The nonlinear dynamics of a combustion system in a modern common-rail dual-fuel engine has been studied. Using nonlinear dynamic data analysis (phase space reconstruction, recurrence plots, recurrence qualification analysis and wavelet analysis), the effect of ethanol fumigation on the dynamic behaviour of a combustion system has been examined at an engine speed of 2000 rpm with engine load rates of 50%, 75% and 100% and ethanol substitutions up to 40% (by energy) in 10% increments for each engine load. The results show that the introduction of ethanol has a significant effect on inter-cycle combustion variation (ICV) and the dynamics of the combustion system for all of the studied engine loads.
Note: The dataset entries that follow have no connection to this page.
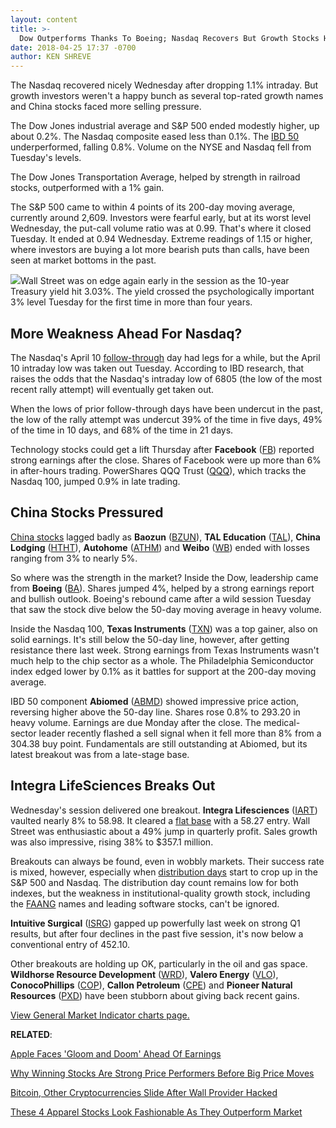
 ```yaml
---
layout: content
title: >-
  Dow Outperforms Thanks To Boeing; Nasdaq Recovers But Growth Stocks Hit Hard
date: 2018-04-25 17:37 -0700
author: KEN SHREVE
---
```






The Nasdaq recovered nicely Wednesday after dropping 1.1% intraday. But growth investors weren't a happy bunch as several top-rated growth names and China stocks faced more selling pressure.




The Dow Jones industrial average and S&P 500 ended modestly higher, up about 0.2%. The Nasdaq composite eased less than 0.1%. The [IBD 50](https://www.investors.com/stock-lists/ibd-50/ibd-50-performance/) underperformed, falling 0.8%. Volume on the NYSE and Nasdaq fell from Tuesday's levels.


The Dow Jones Transportation Average, helped by strength in railroad stocks, outperformed with a 1% gain.


The S&P 500 came to within 4 points of its 200-day moving average, currently around 2,609. Investors were fearful early, but at its worst level Wednesday, the put-call volume ratio was at 0.99. That's where it closed Tuesday. It ended at 0.94 Wednesday. Extreme readings of 1.15 or higher, where investors are buying a lot more bearish puts than calls, have been seen at market bottoms in the past.


![](https://www.investors.com/wp-content/uploads/2018/04/MP042518-220x300.png)Wall Street was on edge again early in the session as the 10-year Treasury yield hit 3.03%. The yield crossed the psychologically important 3% level Tuesday for the first time in more than four years.


More Weakness Ahead For Nasdaq?
-------------------------------


The Nasdaq's April 10 [follow-through](http://www.investors.com/ibd-university/market-timing/market-bottoms/) day had legs for a while, but the April 10 intraday low was taken out Tuesday. According to IBD research, that raises the odds that the Nasdaq's intraday low of 6805 (the low of the most recent rally attempt) will eventually get taken out.


When the lows of prior follow-through days have been undercut in the past, the low of the rally attempt was undercut 39% of the time in five days, 49% of the time in 10 days, and 68% of the time in 21 days.


Technology stocks could get a lift Thursday after **Facebook** ([FB](https://research.investors.com/quote.aspx?symbol=FB)) reported strong earnings after the close. Shares of Facebook were up more than 6% in after-hours trading. PowerShares QQQ Trust ([QQQ](https://research.investors.com/quote.aspx?symbol=QQQ)), which tracks the Nasdaq 100, jumped 0.9% in late trading.


China Stocks Pressured
----------------------


[China stocks](https://www.investors.com/news/best-chinese-stocks-to-buy-and-watch/) lagged badly as **Baozun** ([BZUN](https://research.investors.com/quote.aspx?symbol=BZUN)), **TAL Education** ([TAL](https://research.investors.com/quote.aspx?symbol=TAL)), **China Lodging** ([HTHT](https://research.investors.com/quote.aspx?symbol=HTHT)), **Autohome** ([ATHM](https://research.investors.com/quote.aspx?symbol=ATHM)) and **Weibo** ([WB](https://research.investors.com/quote.aspx?symbol=WB)) ended with losses ranging from 3% to nearly 5%.


So where was the strength in the market? Inside the Dow, leadership came from **Boeing** ([BA](https://research.investors.com/quote.aspx?symbol=BA)). Shares jumped 4%, helped by a strong earnings report and bullish outlook. Boeing's rebound came after a wild session Tuesday that saw the stock dive below the 50-day moving average in heavy volume.


Inside the Nasdaq 100, **Texas Instruments** ([TXN](https://research.investors.com/quote.aspx?symbol=TXN)) was a top gainer, also on solid earnings. It's still below the 50-day line, however, after getting resistance there last week. Strong earnings from Texas Instruments wasn't much help to the chip sector as a whole. The Philadelphia Semiconductor index edged lower by 0.1% as it battles for support at the 200-day moving average.


IBD 50 component **Abiomed** ([ABMD](https://research.investors.com/quote.aspx?symbol=ABMD)) showed impressive price action, reversing higher above the 50-day line. Shares rose 0.8% to 293.20 in heavy volume. Earnings are due Monday after the close. The medical-sector leader recently flashed a sell signal when it fell more than 8% from a 304.38 buy point. Fundamentals are still outstanding at Abiomed, but its latest breakout was from a late-stage base.


Integra LifeSciences Breaks Out
-------------------------------


Wednesday's session delivered one breakout. **Integra Lifesciences** ([IART](https://research.investors.com/quote.aspx?symbol=IART)) vaulted nearly 8% to 58.98. It cleared a [flat base](https://www.investors.com/ibd-university/how-to-buy/common-patterns-3/) with a 58.27 entry. Wall Street was enthusiastic about a 49% jump in quarterly profit. Sales growth was also impressive, rising 38% to $357.1 million.


Breakouts can always be found, even in wobbly markets. Their success rate is mixed, however, especially when [distribution days](http://www.investors.com/ibd-university/market-timing/market-tops/) start to crop up in the S&P 500 and Nasdaq. The distribution day count remains low for both indexes, but the weakness in institutional-quality growth stock, including the [FAANG](http://www.investors.com/news/technology/fang-stocks-news-quotes-facebook-amazon-netflix-google/) names and leading software stocks, can't be ignored.


**Intuitive Surgical** ([ISRG](https://research.investors.com/quote.aspx?symbol=ISRG)) gapped up powerfully last week on strong Q1 results, but after four declines in the past five session, it's now below a conventional entry of 452.10.


Other breakouts are holding up OK, particularly in the oil and gas space. **Wildhorse Resource Development** ([WRD](https://research.investors.com/quote.aspx?symbol=WRD)), **Valero Energy** ([VLO](https://research.investors.com/quote.aspx?symbol=VLO)), **ConocoPhillips** ([COP](https://research.investors.com/quote.aspx?symbol=COP)), **Callon Petroleum** ([CPE](https://research.investors.com/quote.aspx?symbol=CPE)) and **Pioneer Natural Resources** ([PXD](https://research.investors.com/quote.aspx?symbol=PXD)) have been stubborn about giving back recent gains.


[View General Market Indicator charts page.](https://www.investors.com/wp-content/uploads/2018/04/IBD2504152452GMI.pdf)


**RELATED**:


[Apple Faces 'Gloom and Doom' Ahead Of Earnings](https://www.investors.com/news/technology/click/apple-faces-gloom-doom-q2/)


[Why Winning Stocks Are Strong Price Performers Before Big Price Moves](https://www.investors.com/how-to-invest/investors-corner/top-stocks-show-relative-price-strength/)


[Bitcoin, Other Cryptocurrencies Slide After Wall Provider Hacked](https://www.investors.com/news/bitcoin-ethereum-bitcoincash-cryptocurrency-prices-myetherwallet-hack/)


[These 4 Apparel Stocks Look Fashionable As They Outperform Market](https://www.investors.com/news/abercrombie-american-eagle-guess-burlington-apparel-stocks/)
For pure diesel mode and lower ethanol substitutions, the ICV mainly exhibits multiscale dynamics: strongly periodic and/or intermittent fluctuations. As the ethanol substitution is increased, the combustion process gradually transfers to more persistent low-frequency variations. At different engine loads, we can observe the bands with the strongest spectral power density that persist over the entire 4000 engine cycles. Compared to high engine loads (75% and 100%), the dynamics of the combustion system at a medium engine load (50%) was more sensitive to the introduction of ethanol. At higher ethanol substitutions, the increased ICV and the complexity of the combustion system at the medium load are attributable to the enhanced cooling caused by the excessive ethanol evaporation, while the low-frequency large-scale combustion fluctuations for the higher engine loads are likely caused by cyclic excitation oscillation during the transition of the combustion mode.